# Problem With Heat Press - Creased Garments



## Simons88 (Apr 23, 2013)

Hello,

Recently i started getting creases on my garments when pressing the garments after the pre-treatment process. I assumed that over time the pad on my heatpress had slowly had creases pressed into it so I ordered a new one.

Its arrived today and around 15-20 garment in some new creases are already forming. They are causing issues when printing as areas around the crease arent drying properly and also the ink isnt printing correctly over the creased areas.

Has anyone ever had this issue before and do you know what could be causing it?
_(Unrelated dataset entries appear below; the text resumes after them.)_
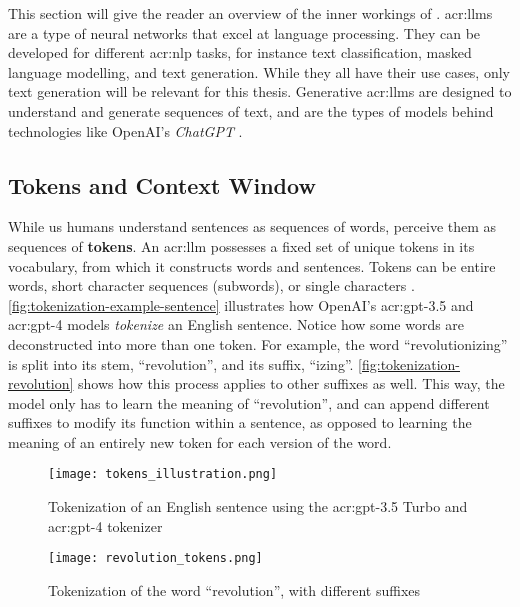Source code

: This section will give the reader an overview of the inner workings of . \glspl{acr:llm} are a type of neural networks that excel at language processing. They can be developed for different \gls{acr:nlp} tasks, for instance text classification, masked language modelling, and text generation. While they all have their use cases, only text generation will be relevant for this thesis. Generative \glspl{acr:llm} are designed to understand and generate sequences of text, and are the types of models behind technologies like OpenAI's \textit{ChatGPT} \citep{openaiIntroducingChatGPT2022}.

\subsection{Tokens and Context Window}
\label{subsec:core-concepts}

While us humans understand sentences as sequences of words,  perceive them as sequences of \textbf{tokens}. An \acrshort{acr:llm} possesses a fixed set of unique tokens in its vocabulary, from which it constructs words and sentences. Tokens can be entire words, short character sequences (subwords), or single characters \citep{aliTokenizerChoiceLLM2024}. \autoref{fig:tokenization-example-sentence} illustrates how OpenAI's \acrshort{acr:gpt}-3.5 and \acrshort{acr:gpt}-4 models \textit{tokenize} an English sentence. Notice how some words are deconstructed into more than one token. For example, the word \enquote{revolutionizing} is split into its stem, \enquote{revolution}, and its suffix, \enquote{izing}. \autoref{fig:tokenization-revolution} shows how this process applies to other suffixes as well. This way, the model only has to learn the meaning of \enquote{revolution}, and can append different suffixes to modify its function within a sentence, as opposed to learning the meaning of an entirely new token for each version of the word.

\begin{figure}[htp]
    \centering
    \texttt{[image: tokens\_illustration.png]}
    \caption{Tokenization of an English sentence using the \acrshort{acr:gpt}-3.5 Turbo and \acrshort{acr:gpt}-4 tokenizer}
    \label{fig:tokenization-example-sentence}
\end{figure}

\begin{figure}[htp]
    \centering
    \texttt{[image: revolution\_tokens.png]}
    \caption{Tokenization of the word \enquote{revolution}, with different suffixes}
    \label{fig:tokenization-revolution}
\end{figure}

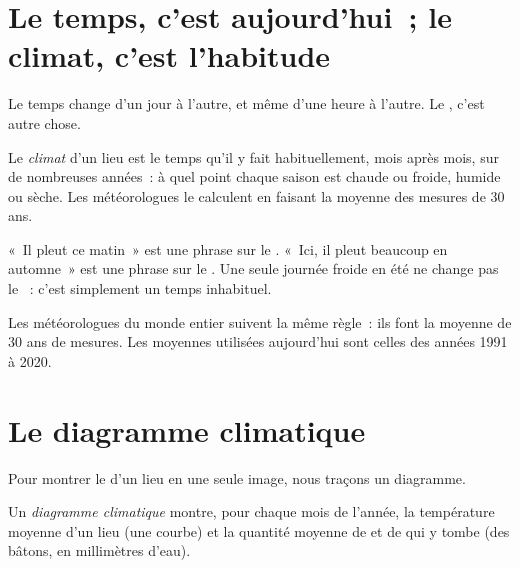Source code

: \section{Le temps, c'est aujourd'hui~; le climat, c'est l'habitude}

Le temps change d'un jour à l'autre, et même d'une heure à l'autre. Le
, c'est autre chose.

\begin{definition}[Climat]\label{def:g5:weather-and-climate:climate}
Le \emph{climat} d'un lieu est le temps qu'il y fait
habituellement, mois après mois, sur de nombreuses années~: à quel point
chaque saison est chaude ou froide, humide ou sèche. Les météorologues le
calculent en faisant la moyenne des mesures de 30 ans.
\end{definition}

«~Il pleut ce matin~» est une phrase sur le . «~Ici, il
pleut beaucoup en automne~» est une phrase sur le . Une seule journée
froide en été ne change pas le ~: c'est simplement un temps
inhabituel.

Les météorologues du monde entier suivent la même règle~: ils font la
moyenne de 30 ans de mesures. Les moyennes utilisées aujourd'hui sont
celles des années 1991 à 2020.

\section{Le diagramme climatique}

Pour montrer le  d'un lieu en une seule image, nous traçons un diagramme.

\begin{definition}\label{def:g5:weather-and-climate:climate-chart}
Un \emph{diagramme climatique} montre, pour
chaque mois de l'année, la température moyenne d'un lieu (une courbe) et la
quantité moyenne de  et de  qui y tombe (des bâtons, en
millimètres d'eau).
\end{definition}

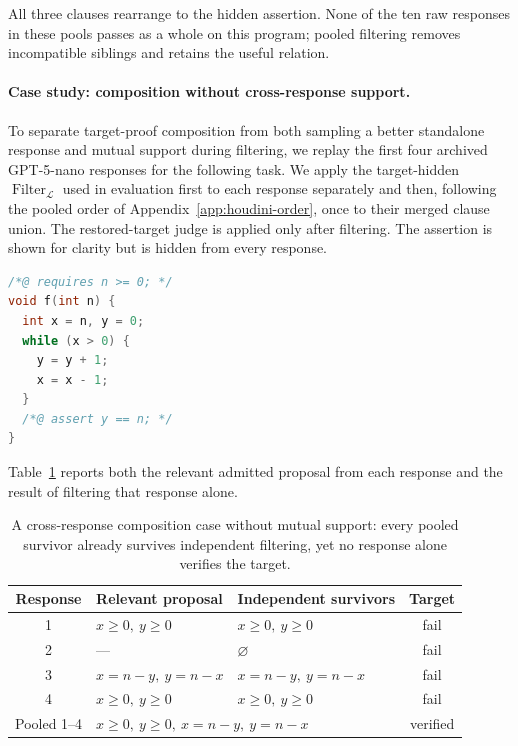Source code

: All three clauses rearrange to the hidden assertion.  None of the ten raw
responses in these pools passes as a whole on this program; pooled filtering
removes incompatible siblings and retains the useful relation.

\paragraph{Case study: composition without cross-response support.}
To separate target-proof composition from both sampling a better standalone
response and mutual support during filtering, we replay the first four
archived GPT-5-nano responses for the following task.  We apply the
target-hidden \(\operatorname{Filter}_{\mathcal L}\) used in evaluation first
to each response separately and then, following the pooled order of
Appendix~\ref{app:houdini-order}, once to their merged clause union.  The
restored-target judge is applied only after filtering.  The assertion is shown
for clarity but is hidden from every response.

\begin{lstlisting}[language=C]
/*@ requires n >= 0; */
void f(int n) {
  int x = n, y = 0;
  while (x > 0) {
    y = y + 1;
    x = x - 1;
  }
  /*@ assert y == n; */
}
\end{lstlisting}

Table~\ref{tab:no-support-composition-case} reports both the relevant admitted
proposal from each response and the result of filtering that response alone.

\begin{table}[H]
\centering
\small
\setlength{\tabcolsep}{4pt}
\begin{tabular}{cllc}
\toprule
\rowcolor{algobg}
Response & Relevant proposal & Independent survivors & Target \\
\midrule
1 & \(x\geq0,\ y\geq0\) & \(x\geq0,\ y\geq0\) & fail \\
2 & --- & \(\varnothing\) & fail \\
3 & \(x=n-y,\ y=n-x\) & \(x=n-y,\ y=n-x\) & fail \\
4 & \(x\geq0,\ y\geq0\) & \(x\geq0,\ y\geq0\) & fail \\
\midrule
Pooled 1--4 & \multicolumn{2}{l}{\(x\geq0,\ y\geq0,\ x=n-y,\ y=n-x\)} & verified \\
\bottomrule
\end{tabular}
\caption{A cross-response composition case without mutual support: every
pooled survivor already survives independent filtering, yet no response alone
verifies the target.}
\label{tab:no-support-composition-case}
\end{table}


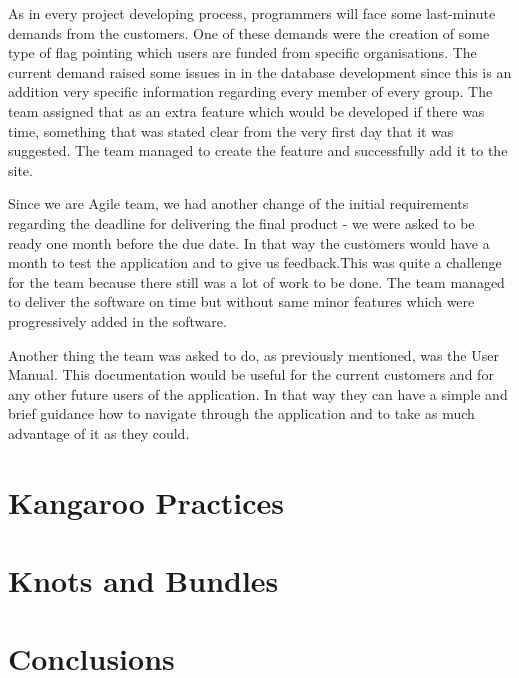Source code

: \documentclass{l3proj}
\begin{document}
As in every project developing process, programmers will face some last-minute demands from the customers. One of these demands were the creation of some type of flag pointing which users are funded from specific organisations. The current demand raised some issues in in the database development since this is an addition very specific information regarding every member of every group. The team assigned that as an extra feature which would be developed if there was time, something that was stated clear from the very first day that it was suggested. The team managed to create the feature and successfully add it to the site.

Since we are Agile team, we had another change of the initial requirements regarding the deadline for delivering the final product - we were asked to be ready one month before the due date. In that way the customers would have a month to test the application and to give us feedback.This was quite a challenge for the team because there still was a lot of work to be done. The team managed to deliver the software on time but without same minor features which were progressively added in the software.

Another thing the team was asked to do, as previously mentioned, was the User Manual. This documentation would be useful for the current customers and for any other future users of the application. In that way they can have a simple and brief guidance how to navigate through the application and to take as much advantage of it as they could.



\section{Kangaroo Practices}



\section{Knots and Bundles}
\label{sec:managing}


\section{Conclusions}
\end{document}
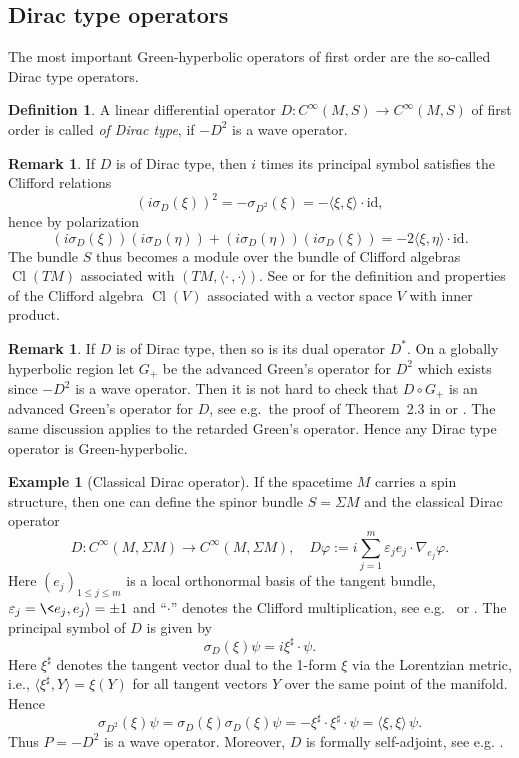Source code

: \documentclass[a4paper,11pt]{amsart}
\theoremstyle{definition}
\newtheorem{ex}[thm]{Example}
\newtheorem{rem}[thm]{Remark}
\newtheorem{definition}[thm]{Definition}
\begin{document}
\subsection{Dirac type operators}\label{s:Diractype}
The most important Green-hyperbolic operators of first order are the so-called Dirac type operators.

\begin{definition}
A linear differential operator $D:{C^\infty}(M,S) \to {C^\infty}(M,S)$ of first order is called {\em of Dirac type}, if $-D^2$ is a wave operator.
\end{definition}

\begin{rem}
If $D$ is of Dirac type, then $i$ times its principal symbol satisfies the Clifford relations
$$
(i\sigma_D(\xi))^2 = -\sigma_{D^2}(\xi) = -{\langle}\xi,\xi{\rangle}\cdot{\mathrm{id}} ,
$$
hence by polarization
$$
(i\sigma_D(\xi))(i\sigma_D(\eta)) + (i\sigma_D(\eta))(i\sigma_D(\xi)) = -2{\langle}\xi,\eta{\rangle}\cdot{\mathrm{id}} .
$$
The bundle $S$ thus becomes a module over the bundle of Clifford algebras ${\operatorname{Cl}}(TM)$ associated with $(TM,{\langle}\cdot\,,\cdot{\rangle})$.
See \cite[Sec.~1.1]{Baum} or \cite[Ch.~I]{LM} for the definition and properties of the Clifford algebra ${\operatorname{Cl}}(V)$ associated with a vector space $V$ with inner product.
\end{rem}

\begin{rem}
If $D$ is of Dirac type, then so is its dual operator $D^*$.
On a globally hyperbolic region let $G_+$ be the advanced Green's operator for $D^2$ which exists since $-D^2$ is a wave operator.
Then it is not hard to check that $D\circ G_+$ is an advanced Green's operator for $D$, see e.g.\ the proof of Theorem~2.3 in \cite{DHP} or \cite[Thm.~3.2]{Mue}.
The same discussion applies to the retarded Green's operator.
Hence any Dirac type operator is Green-hyperbolic.
\end{rem}

\begin{ex}[Classical Dirac operator]\label{ex:spinors}
If the spacetime $M$ carries a spin structure, then one can define the spinor bundle $S=\Sigma M$ and the classical Dirac operator
$$
D : {C^\infty}(M,\Sigma M) \to {C^\infty}(M,\Sigma M) ,\quad D{\varphi}:=i\sum_{j=1}^m{\varepsilon}_j e_j\cdot{\nabla}_{e_j}{\varphi} .
$$
Here $(e_j)_{1\leq j\leq m}$ is a local orthonormal basis of the tangent bundle, ${\varepsilon}_j=\<e_j,e_j{\rangle}=\pm 1$ and ``$\cdot$'' denotes the Clifford multiplication, see e.g.\ \cite{Baum} or \cite[Sec.~2]{BGM}.
The principal symbol of $D$ is given by 
$$
\sigma_D(\xi)\psi = i\xi^\sharp \cdot \psi.
$$
Here $\xi^\sharp$ denotes the tangent vector dual to the 1-form $\xi$ via the Lorentzian metric, i.e., ${\langle}\xi^\sharp,Y{\rangle} = \xi(Y)$ for all tangent vectors $Y$ over the same point of the manifold.
Hence
$$
\sigma_{D^2}(\xi)\psi = \sigma_D(\xi)\sigma_D(\xi)\psi = -\xi^\sharp \cdot
\xi^\sharp \cdot \psi = {\langle}\xi,\xi{\rangle}\,\psi.
$$
Thus $P=-D^2$ is a wave operator.
Moreover, $D$ is formally self-adjoint, see e.g. \cite[p.~552]{BGM}.
\end{ex}
\end{document}
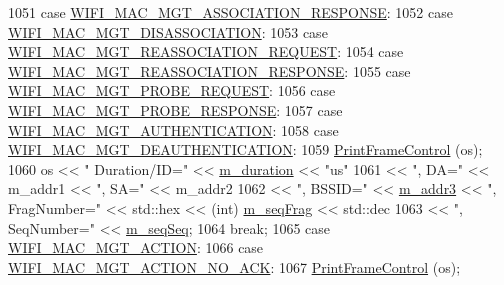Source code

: \begin{DoxyCode}
1051     \textcolor{keywordflow}{case} \hyperlink{namespacens3_a9318472db39b35b2092de5c721e6ab0aa82d523f7f07c3247cd5bbc8541f14160}{WIFI\_MAC\_MGT\_ASSOCIATION\_RESPONSE}:
1052     \textcolor{keywordflow}{case} \hyperlink{namespacens3_a9318472db39b35b2092de5c721e6ab0aa9583e9bca90d8b192b481160bc378ce4}{WIFI\_MAC\_MGT\_DISASSOCIATION}:
1053     \textcolor{keywordflow}{case} \hyperlink{namespacens3_a9318472db39b35b2092de5c721e6ab0aaa860608499e0aaf37a677fb2a84dd70d}{WIFI\_MAC\_MGT\_REASSOCIATION\_REQUEST}:
1054     \textcolor{keywordflow}{case} \hyperlink{namespacens3_a9318472db39b35b2092de5c721e6ab0aaf9e403598652840f9b0ae2e9599381fd}{WIFI\_MAC\_MGT\_REASSOCIATION\_RESPONSE}:
1055     \textcolor{keywordflow}{case} \hyperlink{namespacens3_a9318472db39b35b2092de5c721e6ab0aa11d705015f8c807ce9b77d424bba7d9a}{WIFI\_MAC\_MGT\_PROBE\_REQUEST}:
1056     \textcolor{keywordflow}{case} \hyperlink{namespacens3_a9318472db39b35b2092de5c721e6ab0aaecc5450edfe73fbd26f9bcf229bcaa0d}{WIFI\_MAC\_MGT\_PROBE\_RESPONSE}:
1057     \textcolor{keywordflow}{case} \hyperlink{namespacens3_a9318472db39b35b2092de5c721e6ab0aa54204ed25630f0047d08e8fd14f43bdc}{WIFI\_MAC\_MGT\_AUTHENTICATION}:
1058     \textcolor{keywordflow}{case} \hyperlink{namespacens3_a9318472db39b35b2092de5c721e6ab0aad627704a0ebb3aff9ddac56dd83c0fdd}{WIFI\_MAC\_MGT\_DEAUTHENTICATION}:
1059       \hyperlink{classns3_1_1WifiMacHeader_ab0a49be8ed03287c89d128b4c0f1a09f}{PrintFrameControl} (os);
1060       os << \textcolor{stringliteral}{" Duration/ID="} << \hyperlink{classns3_1_1WifiMacHeader_a7adb3f465d0b7474cdceefc8ab993513}{m\_duration} << \textcolor{stringliteral}{"us"}
1061          << \textcolor{stringliteral}{", DA="} << m\_addr1 << \textcolor{stringliteral}{", SA="} << m\_addr2
1062          << \textcolor{stringliteral}{", BSSID="} << \hyperlink{classns3_1_1WifiMacHeader_adc7482e08ca2c700dce938d9d051bc43}{m\_addr3} << \textcolor{stringliteral}{", FragNumber="} << std::hex << (int) 
      \hyperlink{classns3_1_1WifiMacHeader_a9281a55cbfc7a2ba57ecbeeec56fae07}{m\_seqFrag} << std::dec
1063          << \textcolor{stringliteral}{", SeqNumber="} << \hyperlink{classns3_1_1WifiMacHeader_a322d3a600f03f35b13e5e1f86b1b55e6}{m\_seqSeq};
1064       \textcolor{keywordflow}{break};
1065     \textcolor{keywordflow}{case} \hyperlink{namespacens3_a9318472db39b35b2092de5c721e6ab0aa74bb4e69419120fcfa3a204b91e34600}{WIFI\_MAC\_MGT\_ACTION}:
1066     \textcolor{keywordflow}{case} \hyperlink{namespacens3_a9318472db39b35b2092de5c721e6ab0aabfee98111155a3b03a4debe2bbee3fea}{WIFI\_MAC\_MGT\_ACTION\_NO\_ACK}:
1067       \hyperlink{classns3_1_1WifiMacHeader_ab0a49be8ed03287c89d128b4c0f1a09f}{PrintFrameControl} (os);

\end{DoxyCode}
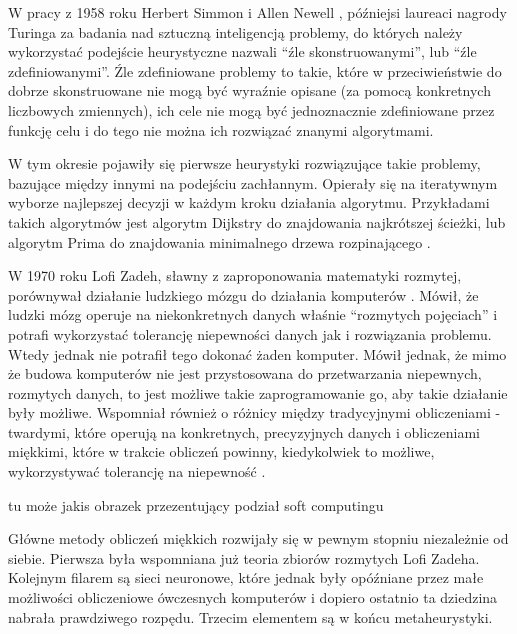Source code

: \documentclass[twoside]{iisthesis}
\begin{document}
W pracy z 1958 roku Herbert Simmon i Allen Newell \cite{simon1958heuristic}, późniejsi laureaci nagrody Turinga za badania nad sztuczną inteligencją problemy, do których należy wykorzystać podejście heurystyczne nazwali ``źle skonstruowanymi'', lub ``źle zdefiniowanymi''. Źle zdefiniowane problemy to takie, które w przeciwieństwie do dobrze skonstruowane nie mogą być wyraźnie opisane (za pomocą konkretnych liczbowych zmiennych), ich cele nie mogą być jednoznacznie zdefiniowane przez funkcję celu i do tego nie można ich rozwiązać znanymi algorytmami. 

W tym okresie pojawiły się pierwsze heurystyki rozwiązujące takie problemy, bazujące między innymi na podejściu zachłannym. Opierały się na iteratywnym wyborze najlepszej decyzji w każdym kroku działania algorytmu. Przykładami takich algorytmów jest algorytm Dijkstry do znajdowania najkrótszej ścieżki, lub algorytm Prima do znajdowania minimalnego drzewa rozpinającego \cite{Cormen:2001:IA:580470}. 

W 1970 roku Lofi Zadeh, sławny z zaproponowania matematyki rozmytej, porównywał działanie ludzkiego mózgu do działania komputerów \cite{proc-zadeh}. Mówił, że ludzki mózg operuje na niekonkretnych danych właśnie ``rozmytych pojęciach'' i potrafi wykorzystać tolerancję niepewności danych jak i rozwiązania problemu. Wtedy jednak nie potrafił tego dokonać żaden komputer. Mówił jednak, że mimo że budowa komputerów nie jest przystosowana do przetwarzania niepewnych, rozmytych danych, to jest możliwe takie zaprogramowanie go, aby takie działanie były możliwe. Wspomniał również o różnicy między tradycyjnymi obliczeniami - twardymi, które operują na konkretnych, precyzyjnych danych i obliczeniami miękkimi, które w trakcie obliczeń powinny, kiedykolwiek to możliwe, wykorzystywać tolerancję na niepewność \cite{history-soft}. 

tu może jakis obrazek przezentujący podział soft computingu 

Główne metody obliczeń miękkich rozwijały się w pewnym stopniu niezależnie od siebie. Pierwsza była wspomniana już teoria zbiorów rozmytych Lofi Zadeha. Kolejnym filarem są sieci neuronowe, które jednak były opóźniane przez małe możliwości obliczeniowe ówczesnych komputerów i dopiero ostatnio ta dziedzina nabrała prawdziwego rozpędu. Trzecim elementem są w końcu metaheurystyki.
\end{document}
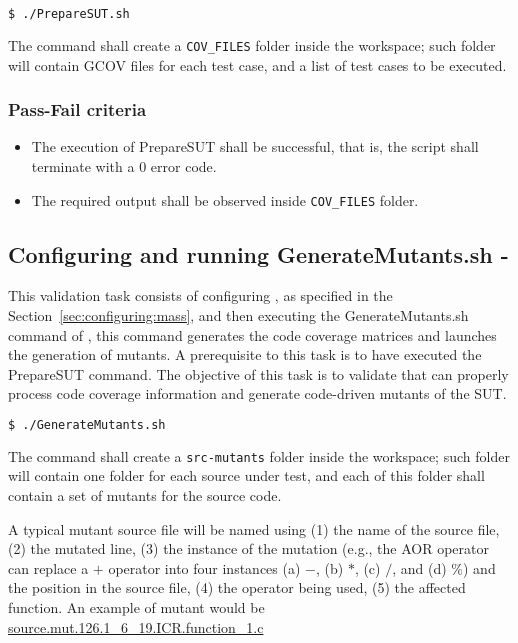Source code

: \begin{lstlisting}[language=bash]
  $ ./PrepareSUT.sh
\end{lstlisting}

The command shall create a \texttt{COV\_FILES} folder inside the \MASS workspace; such folder will contain GCOV files for each test case, and a list of test cases to be executed.

\subsubsection{Pass-Fail criteria}

\begin{itemize}
  \item The execution of PrepareSUT shall be successful, that is, the script shall terminate with a 0 error code.
  \item The required output shall be observed inside \texttt{COV\_FILES} folder.
\end{itemize}

\subsection{Configuring \MASS and running GenerateMutants.sh - \MASS}

This validation task consists of configuring \MASS, as specified in the Section~\ref{sec:configuring:mass}, and then executing the GenerateMutants.sh command of \MASS, this command generates the code coverage matrices and launches the generation of mutants. A prerequisite to this task is to have executed the PrepareSUT command.
The objective of this task is to validate that \MASS can properly process code coverage information and generate code-driven mutants of the SUT.

\begin{lstlisting}[language=bash]
  $ ./GenerateMutants.sh
\end{lstlisting}

The command shall create a \texttt{src-mutants} folder inside the \MASS workspace; such folder will contain one folder for each source under test, and each of this folder shall contain a set of mutants for the source code.

A typical mutant source file will be named using (1) the name of the source file, (2) the mutated line, (3) the instance of the mutation (e.g., the AOR operator can replace a $+$ operator into four instances (a) $-$, (b) $*$, (c) $/$, and (d) $\%$) and the position in the source file, (4) the operator being used, (5) the affected function. An example of mutant would be \url{source.mut.126.1_6_19.ICR.function_1.c}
Any help would be much appreciated!

Thanks,

Nic

https://fbcdn-sphotos-h-a.akamaihd...._=1416282513_415aadf048ed5c2aef94164f9d878388

https://fbcdn-sphotos-h-a.akamaihd...._=1416276966_2ecdb9eaacb9acb574199140a07ed9bd


----------



## Skinbus (Jul 2, 2007)

What's the pre-treat you're speaking of? I can't imagine how a press would cause this. Are they completely dry when pressed? Were they laundered before being pressed? Not that they should be, just another piece of the puzzle.


----------



## Simons88 (Apr 23, 2013)

The Pre-Treat is part of DTG printing onto dark garments, where a solution is sprayed onto the garment and then dried with the Heat Press.

Driving me mad!


----------